From 18th century ‘structured finance’ and currency speculation in the Middle Ages, to stock market performance in the 20th and 21st centuries. A new book edited by two University of Cambridge academics chronicles the historical development of asset returns, stock exchanges, financial bubbles and innovation.
Blamed by many for the 2008 financial crisis, structured finance is often thought of as a latter-day invention. In fact, these securities in “elemental form” first appeared more than 200 years ago in the Netherlands, according to a new book on financial market history edited by two academics at Cambridge Judge Business School, University of Cambridge.
The book, Financial Market History: Reflections on the Past for Investors Today, contains many lessons for modern investors from the history of financial markets – ranging from stock market bubbles linked to speculative German mining shares in the 15th century, to currency speculation from the Middle Ages onwards.
Published by CFA Institute Research Foundation in conjunction with Cambridge Judge Business School, the book is edited by Dr David Chambers and Professor Elroy Dimson of the Newton Centre for Endowment Asset Management at Cambridge Judge Business School.
“Since the 2008 financial crisis, there has been a resurgence of interest in economic and financial history among investment professionals,” Dr Chambers and Professor Dimson write in the Preface to the book.
The 304-page book flows from a symposium at Cambridge Judge that brought together many of the world’s leading academics in financial market history and 30 senior investment professionals, to discuss: “What do practitioners need to know about financial market history?”
“One central theme from the workshop was that the growth in meticulous scholarship by financial economists and historians has led to many more long-run data sets becoming available on a broader range of financial assets and countries,” says Dr Chambers, Academic Director of the Newton Centre for Endowment Asset Management.
“Practitioners need to resist the temptation simply to download any historic time-series when modelling risk and return, without thinking about the quality of the data and the care with which the series has been compiled,” adds Professor Dimson, Chairman of the Centre.
The book comprises four sections: historical risks and returns on various assets, the development of stock markets, bubbles and crises, and the role of innovation in financial markets.

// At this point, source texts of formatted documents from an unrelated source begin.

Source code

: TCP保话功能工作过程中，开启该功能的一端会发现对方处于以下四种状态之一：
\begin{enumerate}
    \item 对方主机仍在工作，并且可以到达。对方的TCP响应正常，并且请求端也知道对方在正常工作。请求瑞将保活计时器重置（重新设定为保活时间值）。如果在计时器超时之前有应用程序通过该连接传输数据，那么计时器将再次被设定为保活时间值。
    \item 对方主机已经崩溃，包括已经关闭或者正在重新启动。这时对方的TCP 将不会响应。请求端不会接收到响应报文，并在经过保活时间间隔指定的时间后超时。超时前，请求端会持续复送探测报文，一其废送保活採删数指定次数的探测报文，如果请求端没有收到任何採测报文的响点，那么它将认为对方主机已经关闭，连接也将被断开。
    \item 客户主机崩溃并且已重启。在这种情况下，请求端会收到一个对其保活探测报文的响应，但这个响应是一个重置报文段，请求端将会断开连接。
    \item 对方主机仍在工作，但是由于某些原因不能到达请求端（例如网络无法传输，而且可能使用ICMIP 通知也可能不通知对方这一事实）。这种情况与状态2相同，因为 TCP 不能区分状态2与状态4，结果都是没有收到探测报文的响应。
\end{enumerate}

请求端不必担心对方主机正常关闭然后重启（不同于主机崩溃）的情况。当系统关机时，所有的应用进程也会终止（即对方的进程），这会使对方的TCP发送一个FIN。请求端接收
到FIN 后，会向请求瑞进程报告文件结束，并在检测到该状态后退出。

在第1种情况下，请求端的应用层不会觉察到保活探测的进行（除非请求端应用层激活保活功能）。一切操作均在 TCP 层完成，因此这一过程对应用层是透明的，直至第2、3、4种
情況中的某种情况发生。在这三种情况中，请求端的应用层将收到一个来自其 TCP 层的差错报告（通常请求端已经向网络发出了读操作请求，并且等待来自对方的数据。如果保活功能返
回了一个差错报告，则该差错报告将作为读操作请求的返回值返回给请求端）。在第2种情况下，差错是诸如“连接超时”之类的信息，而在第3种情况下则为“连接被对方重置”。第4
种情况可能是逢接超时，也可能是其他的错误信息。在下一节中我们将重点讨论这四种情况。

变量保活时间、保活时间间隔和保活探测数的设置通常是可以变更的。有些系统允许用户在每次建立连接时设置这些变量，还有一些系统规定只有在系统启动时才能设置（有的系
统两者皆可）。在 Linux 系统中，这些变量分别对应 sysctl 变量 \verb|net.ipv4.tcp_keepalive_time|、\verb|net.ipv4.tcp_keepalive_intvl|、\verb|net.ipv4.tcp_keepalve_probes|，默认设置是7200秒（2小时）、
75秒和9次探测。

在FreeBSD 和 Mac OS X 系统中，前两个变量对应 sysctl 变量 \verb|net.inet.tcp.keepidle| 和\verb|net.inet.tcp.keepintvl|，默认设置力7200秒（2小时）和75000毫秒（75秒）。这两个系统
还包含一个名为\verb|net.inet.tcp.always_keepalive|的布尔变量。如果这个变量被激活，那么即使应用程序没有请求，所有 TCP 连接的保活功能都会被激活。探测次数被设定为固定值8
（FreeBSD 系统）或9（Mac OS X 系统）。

The first section, “Risk and Return over the Long Run,” examines the long-term returns of stocks, bonds and other assets for 23 countries over the 116 years since 1900, as well as how those returns have varied over time. This section also offers long-run perspectives on currency speculation and the returns to durable assets (real estate, collectibles, precious metals and diamonds).
The second section, “Stock Markets”, includes historical overviews of the role of stock exchanges, market liquidity and initial public offerings. “Although the technology of trading has changed dramatically since the emergence of global financial markets in 1871, the essential conflicts between bankers and investment management firms on the one hand and stock traders on the other have not changed,” Stephen Brown, Executive Editor of Financial Analysts Journal, writes in the book’s introduction. Sometimes history surprises us. For example, IPO underpricing so common today was not a feature of markets a century ago.

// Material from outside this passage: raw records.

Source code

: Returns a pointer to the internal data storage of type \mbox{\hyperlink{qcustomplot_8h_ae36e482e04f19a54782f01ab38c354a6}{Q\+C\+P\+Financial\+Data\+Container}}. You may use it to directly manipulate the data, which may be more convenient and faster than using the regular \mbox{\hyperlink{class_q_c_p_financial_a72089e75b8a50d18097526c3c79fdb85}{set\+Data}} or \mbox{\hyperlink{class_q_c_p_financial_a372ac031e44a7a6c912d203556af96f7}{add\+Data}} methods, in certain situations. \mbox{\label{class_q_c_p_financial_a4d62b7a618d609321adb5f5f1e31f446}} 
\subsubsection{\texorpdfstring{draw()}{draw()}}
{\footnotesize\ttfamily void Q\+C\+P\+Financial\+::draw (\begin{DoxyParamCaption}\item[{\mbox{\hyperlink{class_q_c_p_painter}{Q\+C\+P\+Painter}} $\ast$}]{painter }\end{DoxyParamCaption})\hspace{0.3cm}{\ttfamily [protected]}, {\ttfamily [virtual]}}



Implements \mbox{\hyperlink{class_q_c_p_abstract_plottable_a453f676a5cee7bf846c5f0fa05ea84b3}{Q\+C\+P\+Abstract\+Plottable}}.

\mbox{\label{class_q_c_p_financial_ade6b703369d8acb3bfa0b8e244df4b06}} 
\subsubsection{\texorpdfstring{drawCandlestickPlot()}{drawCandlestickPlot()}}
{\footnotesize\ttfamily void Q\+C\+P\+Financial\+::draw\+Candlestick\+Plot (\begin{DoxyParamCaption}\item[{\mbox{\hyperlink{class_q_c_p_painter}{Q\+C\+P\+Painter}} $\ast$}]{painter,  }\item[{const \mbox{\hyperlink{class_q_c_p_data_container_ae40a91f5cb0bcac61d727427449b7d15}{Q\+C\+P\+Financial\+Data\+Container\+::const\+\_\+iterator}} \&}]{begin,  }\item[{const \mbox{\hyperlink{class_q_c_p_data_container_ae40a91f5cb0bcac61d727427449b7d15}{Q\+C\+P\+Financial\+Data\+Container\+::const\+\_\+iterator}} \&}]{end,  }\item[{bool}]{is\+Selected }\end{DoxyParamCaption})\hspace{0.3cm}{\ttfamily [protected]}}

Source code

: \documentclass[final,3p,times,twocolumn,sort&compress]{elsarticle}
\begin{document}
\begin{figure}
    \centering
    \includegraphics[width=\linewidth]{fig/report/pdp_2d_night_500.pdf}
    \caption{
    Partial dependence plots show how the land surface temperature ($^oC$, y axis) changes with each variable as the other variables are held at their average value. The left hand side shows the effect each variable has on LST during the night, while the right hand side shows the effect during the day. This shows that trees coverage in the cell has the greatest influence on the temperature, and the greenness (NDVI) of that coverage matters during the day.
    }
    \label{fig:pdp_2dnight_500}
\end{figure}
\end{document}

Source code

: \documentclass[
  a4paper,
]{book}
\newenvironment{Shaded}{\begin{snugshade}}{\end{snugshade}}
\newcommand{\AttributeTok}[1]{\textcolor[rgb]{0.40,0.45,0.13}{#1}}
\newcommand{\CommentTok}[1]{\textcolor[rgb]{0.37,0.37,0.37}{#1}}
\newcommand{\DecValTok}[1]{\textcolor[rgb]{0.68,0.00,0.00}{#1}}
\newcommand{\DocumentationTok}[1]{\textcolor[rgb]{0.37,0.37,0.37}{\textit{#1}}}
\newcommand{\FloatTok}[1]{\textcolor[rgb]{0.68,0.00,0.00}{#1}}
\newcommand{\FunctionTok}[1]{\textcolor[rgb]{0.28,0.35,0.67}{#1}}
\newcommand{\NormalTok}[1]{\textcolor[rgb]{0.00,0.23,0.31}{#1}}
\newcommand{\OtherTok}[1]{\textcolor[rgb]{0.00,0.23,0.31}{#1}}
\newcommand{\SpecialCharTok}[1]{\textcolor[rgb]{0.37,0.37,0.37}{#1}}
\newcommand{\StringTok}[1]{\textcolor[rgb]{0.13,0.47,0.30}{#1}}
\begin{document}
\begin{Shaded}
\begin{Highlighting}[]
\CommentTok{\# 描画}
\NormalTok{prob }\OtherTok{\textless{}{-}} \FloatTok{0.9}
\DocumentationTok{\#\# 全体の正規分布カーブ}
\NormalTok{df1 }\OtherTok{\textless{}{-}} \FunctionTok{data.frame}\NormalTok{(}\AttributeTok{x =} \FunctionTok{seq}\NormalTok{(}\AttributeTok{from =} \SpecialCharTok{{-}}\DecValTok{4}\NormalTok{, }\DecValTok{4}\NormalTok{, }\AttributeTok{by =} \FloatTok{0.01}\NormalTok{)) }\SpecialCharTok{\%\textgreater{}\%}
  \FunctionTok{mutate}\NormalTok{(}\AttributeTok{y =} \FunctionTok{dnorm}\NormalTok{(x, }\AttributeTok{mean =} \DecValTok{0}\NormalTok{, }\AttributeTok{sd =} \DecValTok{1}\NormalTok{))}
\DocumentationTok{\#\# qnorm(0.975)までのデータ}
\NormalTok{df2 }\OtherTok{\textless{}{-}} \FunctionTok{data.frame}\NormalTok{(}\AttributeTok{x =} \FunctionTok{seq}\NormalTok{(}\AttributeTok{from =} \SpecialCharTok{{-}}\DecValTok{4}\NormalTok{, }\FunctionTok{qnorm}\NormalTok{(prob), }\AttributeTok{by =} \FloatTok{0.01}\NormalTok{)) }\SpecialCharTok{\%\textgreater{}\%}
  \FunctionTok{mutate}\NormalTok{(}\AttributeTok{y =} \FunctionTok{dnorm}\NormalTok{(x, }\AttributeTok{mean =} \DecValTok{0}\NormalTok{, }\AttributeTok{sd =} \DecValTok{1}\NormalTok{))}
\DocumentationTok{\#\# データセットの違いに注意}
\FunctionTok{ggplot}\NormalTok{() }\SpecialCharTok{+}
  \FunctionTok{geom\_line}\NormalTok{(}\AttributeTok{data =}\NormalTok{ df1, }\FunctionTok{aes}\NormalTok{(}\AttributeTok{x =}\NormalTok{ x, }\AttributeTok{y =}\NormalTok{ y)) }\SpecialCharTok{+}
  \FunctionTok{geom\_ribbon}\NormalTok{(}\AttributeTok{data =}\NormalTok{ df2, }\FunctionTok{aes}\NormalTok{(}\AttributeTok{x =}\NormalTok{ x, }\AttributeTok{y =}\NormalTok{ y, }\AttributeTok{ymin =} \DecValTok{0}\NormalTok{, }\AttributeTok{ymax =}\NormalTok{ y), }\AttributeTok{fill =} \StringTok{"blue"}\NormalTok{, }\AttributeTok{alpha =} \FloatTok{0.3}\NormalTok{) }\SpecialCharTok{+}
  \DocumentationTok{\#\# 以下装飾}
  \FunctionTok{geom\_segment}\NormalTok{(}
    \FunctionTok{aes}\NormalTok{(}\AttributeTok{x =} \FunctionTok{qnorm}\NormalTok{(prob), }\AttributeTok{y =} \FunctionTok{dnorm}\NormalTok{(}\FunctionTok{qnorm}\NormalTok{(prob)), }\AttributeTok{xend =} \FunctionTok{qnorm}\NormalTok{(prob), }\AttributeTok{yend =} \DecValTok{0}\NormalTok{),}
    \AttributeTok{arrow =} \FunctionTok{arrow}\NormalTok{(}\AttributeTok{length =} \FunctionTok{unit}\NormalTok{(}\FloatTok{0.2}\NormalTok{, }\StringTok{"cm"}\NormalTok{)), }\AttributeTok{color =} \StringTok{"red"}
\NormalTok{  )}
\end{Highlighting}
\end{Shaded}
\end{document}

The third section on “Bubbles and Crises” provides investors with a survey of the major bubble episodes, emphasises the particular role played by irrational exuberance, and highlights the most important takeaways for investors to consider when the next bubble comes around. It also points out that financial bubbles are extremely rare events. We should be careful when drawing historical inferences as not every boom results in a market crash, so it’s important to know about bubbles that don’t burst because “avoiding them unnecessarily will lead to poor investment outcomes.” The chapter on financial crises stresses that it is equally important to study the factors that prevented the crises that never materialised as much as those that led to the crises that we actually observe.
The fourth section, “Financial Innovation”, discusses important historical episodes illustrating how innovation has been fundamental in driving forward the development of financial markets. Such examples from 18th-century Dutch financial history include structured finance in the form of the securitisation of mortgage loans to West Indies plantation owners as well as the first mutual funds.
In designing these new financial instruments, merchant bankers appear to have understood many concepts used in modern finance, including the notion of diversification, value investing, the importance of collateral, investor preference for positive skewness, and agency conflicts associated with delegated money management.
There are also fascinating accounts of the emergence of specialist venture capital investors in the United States in the mid-20th century, and of the development of institutional investment in the UK and the US over the last century and a half.
The Research Foundation of the CFA Institute, which offers the Chartered Financial Analyst certification, has also recorded a series of interviews with contributors to the book, which will be made available on their website.